Contributing Columnist

Before publicly debating its ruling on whether Gov. John Hickenlooper violated ethical standards last year by hosting the Democratic Governors’ Association meeting in Aspen, Colorado’s Independent Ethics Commission went into executive session Monday morning to confer with their attorney. Apparently in the Passover spirit they must have slit the throat of a lamb, drained its blood and examined the entrails for legal guidance, perhaps augmented with an assist from a snorted elixir of powdered lizard gizzard, eye of newt and skin of Bufo alvarius. The Commissioners returned from these deliberations steadfast in their conclusion that the sauce previously administered to the goose would never do for the gander. Much like the Council of Trent’s theory of transubstantiation, the Commission found that “hosting” infuses an innocence, which defies human understanding, to all subsequent proceedings, or, as Richard Nixon explained his behavior to David Frost, “…when the President does it, that means it’s not illegal.”

Former U.S. Attorney Bill Leone, who was recently appointed to the Ethics Commission, chaired the proceedings. When Leone observed that both the Gessler case and the Governor’s complaint seemed to be pushing the Commission towards a posture that would find partisan involvement by an elected official (at any time, for any reason) to be intrinsically unethical, he was summarily upbraided by Jack Finlaw, attorney for the Governor. Finlaw wanted to establish the difference between these two cases, which he alleged had absolutely nothing in common. One difference, of course, was the fact that the Commission had denied Suzanne Staiert, the Deputy Secretary of State, to appear on his behalf. It had determined that Gessler’s decision to attend a Republican Election Law meeting occurred in his private capacity and not as a part of his official duties. Five staffers, by contrast, represented the Governor at the hearing, at least three of whom were attorneys, all presumably attending at taxpayer expense. So much for equal treatment.

There was no objection to the characterization of the DGA event as one primarily designed to serve a “partisan fundraising purpose,” with a handful of “issue discussion” workshops organized to provide a patina of policy seriousness. The information provided to the Governor before his seating at the evening’s banquet, scheduled for the Little Nell, included helpful reminders that he was placed between Mr. $100,000 and Mr. $75,000, generous donors to the DGA. It seems unlikely these gentlemen wrote their checks because of an abiding personal commitment to good government. In fact it could be argued that theirs is precisely the kind of influence peddling and access purchasing that voters were attempting to rein in when they originally approved the Independent Ethics Commission. Yet the Ethics Commissioners, who dismissed the Compass Colorado complaint as frivolous on a 4-1 vote, did not acknowledge this possibility. Former State Rep. Matt Smith, who ineptly chaired the Gessler hearings, continued to argue that a little more investigation just might uncover something other than the shriekingly obvious pay-to-play access game the Commission was choosing to ignore.

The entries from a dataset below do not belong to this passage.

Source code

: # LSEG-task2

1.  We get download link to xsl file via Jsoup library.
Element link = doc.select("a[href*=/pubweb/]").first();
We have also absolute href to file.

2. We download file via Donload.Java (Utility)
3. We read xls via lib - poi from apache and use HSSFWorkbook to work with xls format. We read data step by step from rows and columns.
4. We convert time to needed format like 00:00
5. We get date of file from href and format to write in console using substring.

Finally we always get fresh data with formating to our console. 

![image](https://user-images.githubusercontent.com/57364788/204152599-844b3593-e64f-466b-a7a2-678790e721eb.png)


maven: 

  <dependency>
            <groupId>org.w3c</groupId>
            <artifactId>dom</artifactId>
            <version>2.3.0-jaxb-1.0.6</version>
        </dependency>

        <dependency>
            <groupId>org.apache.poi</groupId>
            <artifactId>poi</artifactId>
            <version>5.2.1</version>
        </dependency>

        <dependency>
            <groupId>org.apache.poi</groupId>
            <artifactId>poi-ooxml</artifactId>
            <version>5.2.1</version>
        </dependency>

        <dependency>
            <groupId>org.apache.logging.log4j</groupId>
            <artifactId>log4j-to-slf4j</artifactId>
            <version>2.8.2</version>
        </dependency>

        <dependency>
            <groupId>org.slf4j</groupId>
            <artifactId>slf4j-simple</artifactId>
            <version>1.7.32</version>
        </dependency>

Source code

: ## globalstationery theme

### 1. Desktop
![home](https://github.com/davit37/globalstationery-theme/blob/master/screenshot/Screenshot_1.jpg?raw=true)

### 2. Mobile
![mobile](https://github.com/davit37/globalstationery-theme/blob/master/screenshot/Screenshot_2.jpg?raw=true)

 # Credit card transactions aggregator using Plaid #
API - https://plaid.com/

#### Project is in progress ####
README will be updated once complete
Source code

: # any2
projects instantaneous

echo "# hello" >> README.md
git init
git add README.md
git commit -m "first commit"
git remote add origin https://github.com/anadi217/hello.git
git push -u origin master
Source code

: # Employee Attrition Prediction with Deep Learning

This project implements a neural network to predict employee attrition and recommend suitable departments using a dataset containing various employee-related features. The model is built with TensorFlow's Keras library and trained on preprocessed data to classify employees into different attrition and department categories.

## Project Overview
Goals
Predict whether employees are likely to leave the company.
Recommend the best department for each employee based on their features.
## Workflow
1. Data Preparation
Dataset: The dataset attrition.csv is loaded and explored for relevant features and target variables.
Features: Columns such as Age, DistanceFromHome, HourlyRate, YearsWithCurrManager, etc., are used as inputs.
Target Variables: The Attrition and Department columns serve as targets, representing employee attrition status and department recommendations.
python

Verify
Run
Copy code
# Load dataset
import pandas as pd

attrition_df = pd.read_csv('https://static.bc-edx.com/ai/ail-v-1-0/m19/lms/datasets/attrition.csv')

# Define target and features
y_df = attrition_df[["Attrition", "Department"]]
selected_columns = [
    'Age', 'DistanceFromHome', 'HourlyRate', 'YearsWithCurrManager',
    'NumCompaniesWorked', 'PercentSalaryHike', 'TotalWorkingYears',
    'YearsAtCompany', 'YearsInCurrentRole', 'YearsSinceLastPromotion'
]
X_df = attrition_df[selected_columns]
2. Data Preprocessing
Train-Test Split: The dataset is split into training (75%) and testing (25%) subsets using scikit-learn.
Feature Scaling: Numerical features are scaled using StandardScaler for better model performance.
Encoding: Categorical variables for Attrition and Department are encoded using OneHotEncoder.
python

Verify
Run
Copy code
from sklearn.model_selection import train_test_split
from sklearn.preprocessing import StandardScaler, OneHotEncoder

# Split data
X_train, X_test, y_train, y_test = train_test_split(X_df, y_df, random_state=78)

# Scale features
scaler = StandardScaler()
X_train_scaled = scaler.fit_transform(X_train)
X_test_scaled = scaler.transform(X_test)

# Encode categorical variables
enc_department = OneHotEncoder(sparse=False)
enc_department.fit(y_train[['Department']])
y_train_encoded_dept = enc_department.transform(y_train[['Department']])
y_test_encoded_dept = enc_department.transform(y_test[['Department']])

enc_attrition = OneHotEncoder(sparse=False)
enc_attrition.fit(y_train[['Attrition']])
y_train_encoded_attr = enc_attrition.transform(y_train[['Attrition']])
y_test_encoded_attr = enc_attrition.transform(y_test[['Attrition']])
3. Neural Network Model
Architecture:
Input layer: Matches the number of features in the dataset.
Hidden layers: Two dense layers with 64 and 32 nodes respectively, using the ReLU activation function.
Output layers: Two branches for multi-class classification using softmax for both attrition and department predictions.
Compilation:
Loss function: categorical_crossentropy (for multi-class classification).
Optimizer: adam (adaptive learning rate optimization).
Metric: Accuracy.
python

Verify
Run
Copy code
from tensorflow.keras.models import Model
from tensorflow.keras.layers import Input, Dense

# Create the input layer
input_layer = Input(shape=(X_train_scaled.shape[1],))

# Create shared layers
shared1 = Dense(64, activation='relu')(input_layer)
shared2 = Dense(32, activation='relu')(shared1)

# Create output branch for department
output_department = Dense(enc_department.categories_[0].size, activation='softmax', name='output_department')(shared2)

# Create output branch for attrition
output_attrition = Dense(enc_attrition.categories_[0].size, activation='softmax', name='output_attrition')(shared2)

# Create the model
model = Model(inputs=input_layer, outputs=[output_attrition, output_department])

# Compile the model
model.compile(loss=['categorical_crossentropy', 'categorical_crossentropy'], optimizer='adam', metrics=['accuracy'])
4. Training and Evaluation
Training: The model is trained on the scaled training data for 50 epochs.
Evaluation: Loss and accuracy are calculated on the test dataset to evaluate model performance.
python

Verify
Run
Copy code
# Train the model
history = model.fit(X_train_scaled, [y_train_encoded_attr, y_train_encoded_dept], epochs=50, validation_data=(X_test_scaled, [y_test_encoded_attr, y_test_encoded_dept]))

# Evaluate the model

Commissioners dutifully expressed their belief that the Governor was simply executing his responsibilities as Governor by hosting the DGA event, a conclusion with which I do not quarrel. But their finding that the freebies extended to the Governor and his staff did not exceed the value of their contributions to the event — in the case of the Governor — including his schmoozing of fat cat donors, requires an ethical elasticity that I simply can’t manage without risking an intellectual hernia. There was much idle discussion of the implications of the recent McCutcheon decision by the U.S. Supreme Court and the appropriate role of fundraising in our political system. Should the IEC ever rule on questions of contribution regulation? Is a fundraiser a protected activity for any officeholder under the First Amendment? Is the use of state monies (taxpayer dollars) to support partisan political activity ever or never appropriate?

Secretary of State Gessler (and now a designated Republican candidate for Governor) filed a request for reconsideration of the Commission’s previous finding that he had unethically enriched himself by attending a Republican Election Law forum at which he had been invited to speak. Apparently, according to the Ethics Commission, he would have been better off if his excursion had been a blatant Republican fundraiser. Although Gessler voluntarily reimbursed the direct travel costs initially charged to his discretionary office account, the Commission chose to fine him an equal amount so he would have to pay twice for his trip. All this is on appeal in the courts, a circumstance the Commissioners hid behind, when they denied the request for a rehearing in light of their decision in the Hickenlooper case. Much like Pontius Pilate, they decided that equal treatment was beyond their grasp. A Good Friday gift for us all!

Miller Hudson is a public affairs consultant in Denver.